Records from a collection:
>>>
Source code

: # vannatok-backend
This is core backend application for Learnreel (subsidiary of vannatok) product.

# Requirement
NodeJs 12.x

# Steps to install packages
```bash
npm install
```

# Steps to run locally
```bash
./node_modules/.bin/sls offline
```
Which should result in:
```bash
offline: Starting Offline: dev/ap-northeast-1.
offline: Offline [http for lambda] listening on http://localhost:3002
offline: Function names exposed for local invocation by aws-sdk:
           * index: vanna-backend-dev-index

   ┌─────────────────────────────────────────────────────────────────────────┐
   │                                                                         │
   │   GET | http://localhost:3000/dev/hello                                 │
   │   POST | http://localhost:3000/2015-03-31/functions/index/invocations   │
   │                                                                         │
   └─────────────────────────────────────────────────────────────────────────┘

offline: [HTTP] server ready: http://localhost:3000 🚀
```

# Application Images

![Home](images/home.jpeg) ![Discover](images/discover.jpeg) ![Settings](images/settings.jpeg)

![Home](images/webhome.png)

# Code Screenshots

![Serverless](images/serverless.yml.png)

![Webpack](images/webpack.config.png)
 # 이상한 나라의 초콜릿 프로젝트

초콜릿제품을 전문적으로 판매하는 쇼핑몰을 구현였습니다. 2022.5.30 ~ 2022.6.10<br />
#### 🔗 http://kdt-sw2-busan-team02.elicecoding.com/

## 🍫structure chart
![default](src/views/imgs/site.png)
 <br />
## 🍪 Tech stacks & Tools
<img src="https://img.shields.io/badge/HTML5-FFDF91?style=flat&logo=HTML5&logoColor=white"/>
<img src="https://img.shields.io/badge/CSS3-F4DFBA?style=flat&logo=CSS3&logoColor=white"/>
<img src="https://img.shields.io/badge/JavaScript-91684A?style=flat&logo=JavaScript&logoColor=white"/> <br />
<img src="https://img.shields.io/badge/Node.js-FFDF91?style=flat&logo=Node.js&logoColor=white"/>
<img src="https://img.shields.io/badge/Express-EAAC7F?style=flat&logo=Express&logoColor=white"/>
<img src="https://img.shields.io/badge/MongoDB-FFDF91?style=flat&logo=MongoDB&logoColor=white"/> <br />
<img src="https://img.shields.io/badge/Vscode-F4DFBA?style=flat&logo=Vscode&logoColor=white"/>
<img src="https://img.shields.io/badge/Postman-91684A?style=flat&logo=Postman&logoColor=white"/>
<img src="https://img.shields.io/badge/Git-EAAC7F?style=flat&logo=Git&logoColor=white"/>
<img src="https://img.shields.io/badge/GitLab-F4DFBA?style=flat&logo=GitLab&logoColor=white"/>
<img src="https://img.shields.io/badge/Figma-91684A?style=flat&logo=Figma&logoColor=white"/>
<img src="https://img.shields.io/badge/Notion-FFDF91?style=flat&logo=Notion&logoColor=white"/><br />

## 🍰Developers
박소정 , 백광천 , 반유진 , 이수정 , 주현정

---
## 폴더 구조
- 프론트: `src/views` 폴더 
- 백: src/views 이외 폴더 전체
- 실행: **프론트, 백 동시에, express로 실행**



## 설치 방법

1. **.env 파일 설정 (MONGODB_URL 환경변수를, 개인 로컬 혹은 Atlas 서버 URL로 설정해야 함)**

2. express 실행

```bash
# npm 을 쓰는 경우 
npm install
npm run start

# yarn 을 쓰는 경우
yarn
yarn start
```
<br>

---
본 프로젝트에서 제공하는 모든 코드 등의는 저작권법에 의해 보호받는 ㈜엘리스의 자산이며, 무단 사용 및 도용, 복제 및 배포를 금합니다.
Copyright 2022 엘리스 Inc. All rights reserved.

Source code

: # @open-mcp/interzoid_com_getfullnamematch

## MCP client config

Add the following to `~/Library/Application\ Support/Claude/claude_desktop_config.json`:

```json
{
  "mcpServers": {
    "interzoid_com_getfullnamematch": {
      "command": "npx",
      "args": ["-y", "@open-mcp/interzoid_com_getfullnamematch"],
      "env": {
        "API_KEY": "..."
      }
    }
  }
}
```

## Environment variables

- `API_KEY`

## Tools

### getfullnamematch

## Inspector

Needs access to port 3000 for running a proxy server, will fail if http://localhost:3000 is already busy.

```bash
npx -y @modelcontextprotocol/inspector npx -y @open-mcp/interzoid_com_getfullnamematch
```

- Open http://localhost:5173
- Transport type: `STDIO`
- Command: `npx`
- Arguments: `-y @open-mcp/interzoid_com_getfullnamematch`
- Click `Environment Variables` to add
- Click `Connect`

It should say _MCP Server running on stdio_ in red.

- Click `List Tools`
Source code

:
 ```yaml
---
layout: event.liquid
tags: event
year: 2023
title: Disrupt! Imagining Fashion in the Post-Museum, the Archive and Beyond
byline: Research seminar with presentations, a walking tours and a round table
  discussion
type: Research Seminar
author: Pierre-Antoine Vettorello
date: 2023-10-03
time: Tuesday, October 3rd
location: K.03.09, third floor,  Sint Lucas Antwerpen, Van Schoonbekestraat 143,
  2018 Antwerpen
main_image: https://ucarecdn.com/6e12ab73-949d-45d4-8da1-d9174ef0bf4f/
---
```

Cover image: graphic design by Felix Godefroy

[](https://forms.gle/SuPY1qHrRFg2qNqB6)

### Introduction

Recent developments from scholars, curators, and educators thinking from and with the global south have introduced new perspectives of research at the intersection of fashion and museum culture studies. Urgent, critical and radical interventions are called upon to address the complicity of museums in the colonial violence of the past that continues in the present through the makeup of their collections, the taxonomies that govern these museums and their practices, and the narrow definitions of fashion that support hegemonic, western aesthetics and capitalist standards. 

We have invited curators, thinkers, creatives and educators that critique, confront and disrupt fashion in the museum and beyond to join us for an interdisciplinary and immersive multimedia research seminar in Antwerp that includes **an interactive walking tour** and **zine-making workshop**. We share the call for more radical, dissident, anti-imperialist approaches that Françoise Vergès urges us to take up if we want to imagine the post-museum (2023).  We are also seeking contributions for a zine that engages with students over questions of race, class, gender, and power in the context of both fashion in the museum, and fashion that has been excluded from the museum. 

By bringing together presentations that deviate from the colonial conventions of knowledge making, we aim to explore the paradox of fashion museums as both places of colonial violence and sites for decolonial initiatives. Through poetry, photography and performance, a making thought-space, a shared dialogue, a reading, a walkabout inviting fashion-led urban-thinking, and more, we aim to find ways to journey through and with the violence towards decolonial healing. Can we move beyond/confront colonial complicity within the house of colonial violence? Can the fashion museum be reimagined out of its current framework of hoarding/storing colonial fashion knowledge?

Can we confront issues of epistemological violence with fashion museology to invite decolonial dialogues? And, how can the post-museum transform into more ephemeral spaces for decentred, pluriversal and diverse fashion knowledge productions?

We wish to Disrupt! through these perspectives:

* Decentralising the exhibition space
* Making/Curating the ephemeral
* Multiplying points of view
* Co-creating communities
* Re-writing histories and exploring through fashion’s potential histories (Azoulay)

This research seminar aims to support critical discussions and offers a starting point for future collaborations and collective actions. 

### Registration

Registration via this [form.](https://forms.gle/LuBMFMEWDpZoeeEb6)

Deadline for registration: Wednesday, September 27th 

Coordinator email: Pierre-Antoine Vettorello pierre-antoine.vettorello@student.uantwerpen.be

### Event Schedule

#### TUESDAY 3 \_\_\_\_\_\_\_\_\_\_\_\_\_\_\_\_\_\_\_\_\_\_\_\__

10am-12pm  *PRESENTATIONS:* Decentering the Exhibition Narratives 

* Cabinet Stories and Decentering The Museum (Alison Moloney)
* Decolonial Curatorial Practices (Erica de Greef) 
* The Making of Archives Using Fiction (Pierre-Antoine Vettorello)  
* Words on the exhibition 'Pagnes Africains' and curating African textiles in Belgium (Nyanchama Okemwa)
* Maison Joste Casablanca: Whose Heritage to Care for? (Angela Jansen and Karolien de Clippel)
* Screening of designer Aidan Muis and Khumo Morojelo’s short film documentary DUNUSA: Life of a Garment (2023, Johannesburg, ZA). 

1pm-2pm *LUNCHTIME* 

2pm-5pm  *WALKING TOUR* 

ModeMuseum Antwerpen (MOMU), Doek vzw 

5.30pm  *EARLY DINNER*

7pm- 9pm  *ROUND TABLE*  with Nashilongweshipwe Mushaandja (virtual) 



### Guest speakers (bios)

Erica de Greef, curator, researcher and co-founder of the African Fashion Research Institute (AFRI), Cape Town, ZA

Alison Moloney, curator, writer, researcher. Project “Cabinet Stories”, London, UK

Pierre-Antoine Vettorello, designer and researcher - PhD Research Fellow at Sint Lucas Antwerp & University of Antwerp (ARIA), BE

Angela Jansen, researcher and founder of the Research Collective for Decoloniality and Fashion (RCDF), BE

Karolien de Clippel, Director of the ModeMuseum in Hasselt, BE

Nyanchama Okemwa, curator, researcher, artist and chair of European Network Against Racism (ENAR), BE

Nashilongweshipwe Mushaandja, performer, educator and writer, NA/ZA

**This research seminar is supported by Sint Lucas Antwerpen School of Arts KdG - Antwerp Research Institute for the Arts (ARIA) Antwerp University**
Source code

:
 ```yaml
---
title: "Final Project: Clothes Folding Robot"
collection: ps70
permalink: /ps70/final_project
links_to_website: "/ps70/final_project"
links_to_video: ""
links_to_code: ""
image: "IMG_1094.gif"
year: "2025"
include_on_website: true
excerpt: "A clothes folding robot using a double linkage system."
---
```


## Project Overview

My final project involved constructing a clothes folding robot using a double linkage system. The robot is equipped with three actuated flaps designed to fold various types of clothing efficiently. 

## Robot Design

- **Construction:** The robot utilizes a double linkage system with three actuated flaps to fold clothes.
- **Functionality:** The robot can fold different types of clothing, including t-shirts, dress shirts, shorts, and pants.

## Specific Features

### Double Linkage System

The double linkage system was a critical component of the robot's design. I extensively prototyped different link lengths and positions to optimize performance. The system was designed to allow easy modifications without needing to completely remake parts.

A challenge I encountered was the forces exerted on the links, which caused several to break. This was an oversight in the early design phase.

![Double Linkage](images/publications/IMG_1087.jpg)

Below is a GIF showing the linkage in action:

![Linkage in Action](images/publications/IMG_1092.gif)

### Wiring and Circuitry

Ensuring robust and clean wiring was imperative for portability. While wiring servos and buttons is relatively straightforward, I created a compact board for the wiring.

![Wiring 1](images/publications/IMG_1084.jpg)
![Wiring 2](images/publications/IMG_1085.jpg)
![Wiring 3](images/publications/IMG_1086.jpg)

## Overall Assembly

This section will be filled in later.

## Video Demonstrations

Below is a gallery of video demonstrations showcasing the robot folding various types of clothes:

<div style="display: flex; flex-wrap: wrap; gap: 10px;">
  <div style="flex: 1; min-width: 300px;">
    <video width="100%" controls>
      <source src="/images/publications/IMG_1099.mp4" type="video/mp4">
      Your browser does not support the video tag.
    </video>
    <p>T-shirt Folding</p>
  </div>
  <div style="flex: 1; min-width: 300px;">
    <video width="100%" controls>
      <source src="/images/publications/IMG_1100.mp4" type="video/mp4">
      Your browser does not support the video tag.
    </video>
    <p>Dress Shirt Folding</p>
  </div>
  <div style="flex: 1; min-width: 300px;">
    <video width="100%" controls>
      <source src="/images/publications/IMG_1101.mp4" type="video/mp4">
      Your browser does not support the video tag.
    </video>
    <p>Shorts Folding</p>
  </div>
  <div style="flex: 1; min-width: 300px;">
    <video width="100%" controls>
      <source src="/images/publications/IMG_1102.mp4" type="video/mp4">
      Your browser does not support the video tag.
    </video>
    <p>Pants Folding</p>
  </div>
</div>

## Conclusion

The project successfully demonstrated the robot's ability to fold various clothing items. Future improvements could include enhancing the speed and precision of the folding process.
<<<
* **Task item**: Gather each line from the entries above that includes the word "Greef".

* **Task solution**:
* Decolonial Curatorial Practices (Erica de Greef) 
Erica de Greef, curator, researcher and co-founder of the African Fashion Research Institute (AFRI), Cape Town, ZA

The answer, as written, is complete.